[What is required] From the first line of the listing, copy each line exactly until you have included the line with "(erreur\ commise\ normalisée)$$"; leave out the pictures.

-- Exercise inputs follows --

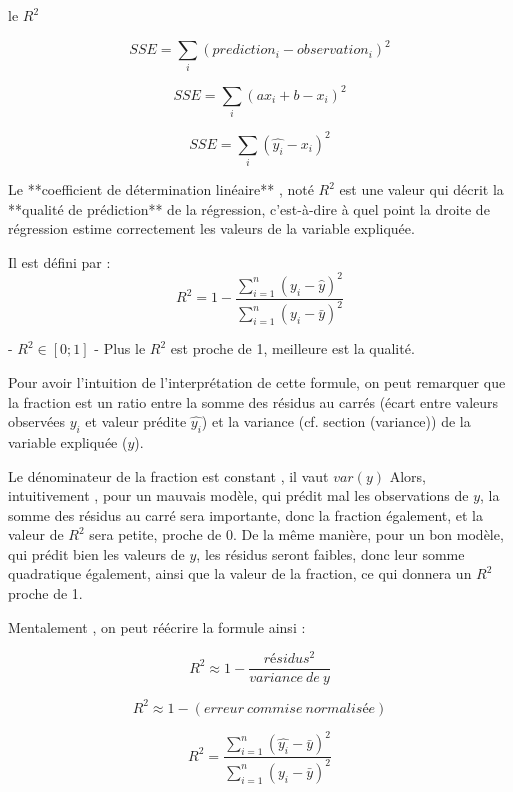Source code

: \documentclass{beamer}
\begin{document}
\begin{frame}{le $R^2$}


$$SSE = \sum_i (prediction_i - observation_i)^2$$

$$SSE = \sum_i ( ax_i + b - x_i)^2$$

$$SSE = \sum_i ( \hat{y_i}- x_i)^2$$


Le **coefficient de détermination linéaire** ,  noté $R^2$  est une valeur qui décrit la **qualité de prédiction** de la régression,  c'est-à-dire à quel point la droite de régression estime correctement les valeurs de la variable expliquée.



Il est défini par : 
 $$R^2  = 1 - \frac{\sum_{i=1}^{n} (y_i - \hat{y})^2}{\sum_{i=1}^{n} (y_i - \bar{y})^2}$$


- $R^2 \in [0;1]$
- Plus le $R^2$ est proche de 1, meilleure est la qualité.

Pour avoir l'intuition de l'interprétation de cette formule, on peut remarquer que la fraction est un ratio entre la somme des résidus au carrés (écart entre valeurs observées $y_i$ et valeur prédite $\hat{y_i}$) et la variance (cf. section \@ref(variance)) de la variable expliquée ($y$).  

Le dénominateur de la fraction est constant , il vaut $var(y)$
Alors, intuitivement , pour un mauvais modèle, qui prédit mal les observations de $y$, la somme des résidus au carré sera importante, donc la fraction également, et la valeur de $R^2$  sera petite, proche de 0.
De la même manière, pour un bon modèle, qui prédit bien les valeurs de $y$, les résidus seront faibles, donc leur somme quadratique également, ainsi que la valeur de la fraction, ce qui donnera un $R^2$ proche de 1.

Mentalement , on peut réécrire la formule ainsi : 

$$R^2 \approx 1- \frac{résidus^2}{variance\ de\ y}$$


$$R^2 \approx 1- (erreur\ commise\ normalisée)$$


$$R^2  =  \frac{\sum_{i=1}^{n} (\hat{y_i} -\bar{y} )^2}{\sum_{i=1}^{n} (y_i - \bar{y})^2}$$


\end{frame}
\end{document}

-- Exercise inputs concluded --

[Solved problem]
Source code

: \documentclass{beamer}
\begin{document}
\begin{frame}{le $R^2$}


$$SSE = \sum_i (prediction_i - observation_i)^2$$

$$SSE = \sum_i ( ax_i + b - x_i)^2$$

$$SSE = \sum_i ( \hat{y_i}- x_i)^2$$


Le **coefficient de détermination linéaire** ,  noté $R^2$  est une valeur qui décrit la **qualité de prédiction** de la régression,  c'est-à-dire à quel point la droite de régression estime correctement les valeurs de la variable expliquée.



Il est défini par : 
 $$R^2  = 1 - \frac{\sum_{i=1}^{n} (y_i - \hat{y})^2}{\sum_{i=1}^{n} (y_i - \bar{y})^2}$$


- $R^2 \in [0;1]$
- Plus le $R^2$ est proche de 1, meilleure est la qualité.

Pour avoir l'intuition de l'interprétation de cette formule, on peut remarquer que la fraction est un ratio entre la somme des résidus au carrés (écart entre valeurs observées $y_i$ et valeur prédite $\hat{y_i}$) et la variance (cf. section \@ref(variance)) de la variable expliquée ($y$).  

Le dénominateur de la fraction est constant , il vaut $var(y)$
Alors, intuitivement , pour un mauvais modèle, qui prédit mal les observations de $y$, la somme des résidus au carré sera importante, donc la fraction également, et la valeur de $R^2$  sera petite, proche de 0.
De la même manière, pour un bon modèle, qui prédit bien les valeurs de $y$, les résidus seront faibles, donc leur somme quadratique également, ainsi que la valeur de la fraction, ce qui donnera un $R^2$ proche de 1.

Mentalement , on peut réécrire la formule ainsi : 

$$R^2 \approx 1- \frac{résidus^2}{variance\ de\ y}$$


$$R^2 \approx 1- (erreur\ commise\ normalisée)$$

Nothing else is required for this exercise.